Lubitsch se encargaba de trazar una escena y con Raphaelson trataba de encontrar la mejor solución posible para contarla en la pantalla. La escritura era cosa de Raphaelson. Bueno, en realidad dictaba las escenas improvisando verbalmente y la secretaria apuntaba y mecanografiaba. Luego los dos estudiaban las páginas, ajustaban y pulían, añadían y cortaban, escena por escena. No había reescrituras, ni borradores ni revisiones. Cuando se terminaba el guión, ese guión era el único guión.
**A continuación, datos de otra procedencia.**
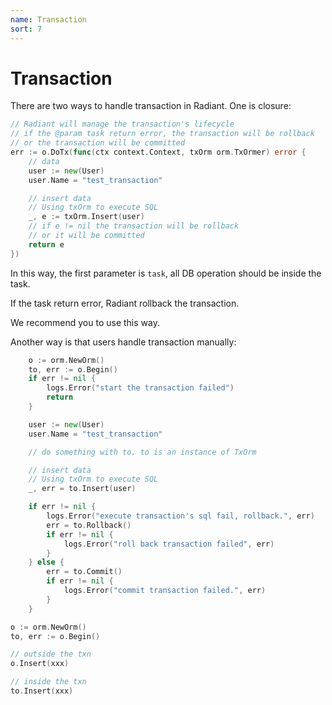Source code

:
 ```yaml
---
name: Transaction
sort: 7
---
```


# Transaction

There are two ways to handle transaction in Radiant. One is closure:

```go
// Radiant will manage the transaction's lifecycle
// if the @param task return error, the transaction will be rollback
// or the transaction will be committed
err := o.DoTx(func(ctx context.Context, txOrm orm.TxOrmer) error {
	// data
	user := new(User)
	user.Name = "test_transaction"

	// insert data
	// Using txOrm to execute SQL
	_, e := txOrm.Insert(user)
	// if e != nil the transaction will be rollback
	// or it will be committed
	return e
})
```

In this way, the first parameter is `task`, all DB operation should be inside the task. 

If the task return error, Radiant rollback the transaction.

We recommend you to use this way.

Another way is that users handle transaction manually:

```go
	o := orm.NewOrm()
	to, err := o.Begin()
	if err != nil {
		logs.Error("start the transaction failed")
		return
	}

	user := new(User)
	user.Name = "test_transaction"

	// do something with to. to is an instance of TxOrm

	// insert data
	// Using txOrm to execute SQL
	_, err = to.Insert(user)

	if err != nil {
		logs.Error("execute transaction's sql fail, rollback.", err)
		err = to.Rollback()
		if err != nil {
			logs.Error("roll back transaction failed", err)
		}
	} else {
		err = to.Commit()
		if err != nil {
			logs.Error("commit transaction failed.", err)
		}
	}
```


```go
o := orm.NewOrm()
to, err := o.Begin()

// outside the txn
o.Insert(xxx)

// inside the txn
to.Insert(xxx)
```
De todas las películas que escribieron juntos, siento debilidad (y cada vez más) por El bazar de las sorpresas, quizá el más bello y tierno cuento de navidad que haya visto sobre una pantalla. Lubitsch había caído del pedestal de la Paramount, ya no era el director poderoso que había sido, ya había descubierto cómo el público le había dado la espalda.


Lubitsch entre Margaret Sullavan y James Stewart
durante el rodaje de
El bazar de las sorpresas

El bazar de las sorpresas
es la obra de un hombre que empieza a estar de vuelta, que se vuelve sobre sí mismo y se reconoce en alguien que fue y que estuvo a punto de olvidar. Es de esas obras que requieren haber vivido, haber sido herido, haber conocido el dolor.

Es una película que requieren cicatrices y memoria. Y un velo de tristeza. O sea, el poso de experiencia humana que encontramos bajo toda emoción verdadera.

Samson Raphaelson, en sus últimos años, evocó con nostalgia el respeto y la alegría que al cineasta le inspiraba trabajar con un buen escritor, incluso echaba de menos escribir juntos un guión, porque Lubitsch buscaba a los guionistas, nunca los rebajaba.

Quizá no esté de más recordar que a los guionistas les costó lo suyo que los respetaran, sólo hasta hace muy pocos años consiguieron que su nombre aparezca justo antes del director en los créditos (al principio de la película) o justo después (al final); hablamos del cine americano, claro.

Pero ya con Lubitsch, un guionista nunca era menos que un escritor, era el guionista.